I know from other Stack Exchange entries that a powerset is a relationship between one set and another. But this doesn't make sense to me when the second set is a number. In this case 2 or whatever we are to interpret $2\times 500$ to mean.
The article says: $W_1\in\mathbb{R}^{2\times 500}$
So $W_1$ is presumably in the set of reals. Is this suposed to mean that $W_1$ is an array that is $2$ wide by $500$ long?
Or something else?
$\mathbb{R}^2$ is commonly interpreted as $\mathbb{R}\times\mathbb{R} = \{(a,b)~:~a\in\Bbb R,~b\in\Bbb R\}$ is the set of all ordered pairs of real numbers. Here the $\times$ is in reference to the cartesian product.

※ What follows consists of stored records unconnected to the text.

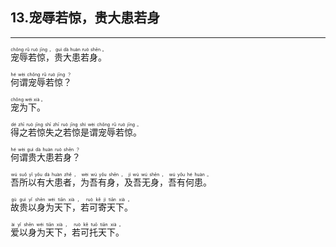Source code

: ## 13.宠辱若惊，贵大患若身
---


<ruby><rb> 宠辱若惊，贵大患若身。 </rb> <rt> chǒng  rǔ  ruò  jīng ， guì  dà  huàn  ruò  shēn 。</rt>
</ruby>

<ruby><rb> 何谓宠辱若惊？ </rb> <rt> hé  wèi  chǒng  rǔ  ruò  jīng ？</rt>
</ruby>

<ruby><rb> 宠为下。 </rb> <rt> chǒng  wéi  xià 。</rt>
</ruby>

<ruby><rb> 得之若惊失之若惊是谓宠辱若惊。 </rb> <rt> dé  zhī  ruò  jīng  shī  zhī  ruò  jīng  shì  wèi  chǒng  rǔ  ruò  jīng 。</rt>
</ruby>

<ruby><rb> 何谓贵大患若身？ </rb> <rt> hé  wèi  guì  dà  huàn  ruò  shēn ？</rt>
</ruby>

<ruby><rb> 吾所以有大患者，为吾有身，及吾无身，吾有何患。 </rb> <rt> wú  suǒ  yǐ  yǒu  dà  huàn  zhě ， wèi  wú  yǒu  shēn ， jí  wú  wú  shēn ， wú  yǒu  hé  huàn 。</rt>
</ruby>

<ruby><rb> 故贵以身为天下，若可寄天下。 </rb> <rt> gù  guì  yǐ  shēn  wéi  tiān  xià ， ruò  kě  jì  tiān  xià 。</rt>
</ruby>

<ruby><rb> 爱以身为天下，若可托天下。 </rb> <rt> ài  yǐ  shēn  wéi  tiān  xià ， ruò  kě  tuō  tiān  xià 。</rt>
</ruby>

<ruby><rb>  </rb> <rt></rt>
</ruby>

Similarly $\mathbb{R}^n$ is commonly interpreted as the $n$-fold cartesian product $\times (\Bbb R,\Bbb R,\Bbb R,\dots,\Bbb R)$ or similarly as the successive cartesian products $\Bbb R\times \Bbb R\times \Bbb R\times \dots \times \Bbb R$. An astute observer will recognize that these are technically different, but for all intents and purposes they act exactly the same otherwise. As such, we are generally lazy and refer to this as the set of $n$-tuples of real numbers: $\Bbb R^n = \{(a_1,a_2,a_3,\dots,a_n)~:~\forall i~(a_i\in \Bbb R)\}$
On the other hand, if a product is explicitly written in the power such as $\Bbb R^{2\times 2}$ this is commonly taken to mean the set of $2\times 2$ matrices with entries in the reals. That is to say $\Bbb R^{2\times 2}=\left\{\begin{bmatrix}a&b\\c&d\end{bmatrix}~:~a,b,c,d\in\Bbb R\right\}$. This does act similarly to $\Bbb R^4$ in many regards and for many purposes can be thought of as essentially the same set, but it implies something more about how we represent the elements and also implies more about what operations are commonly used on the elements.
Similarly $\Bbb R^{m\times n}$ would be in reference to the set of $m\times n$ matrices with all elements as real numbers.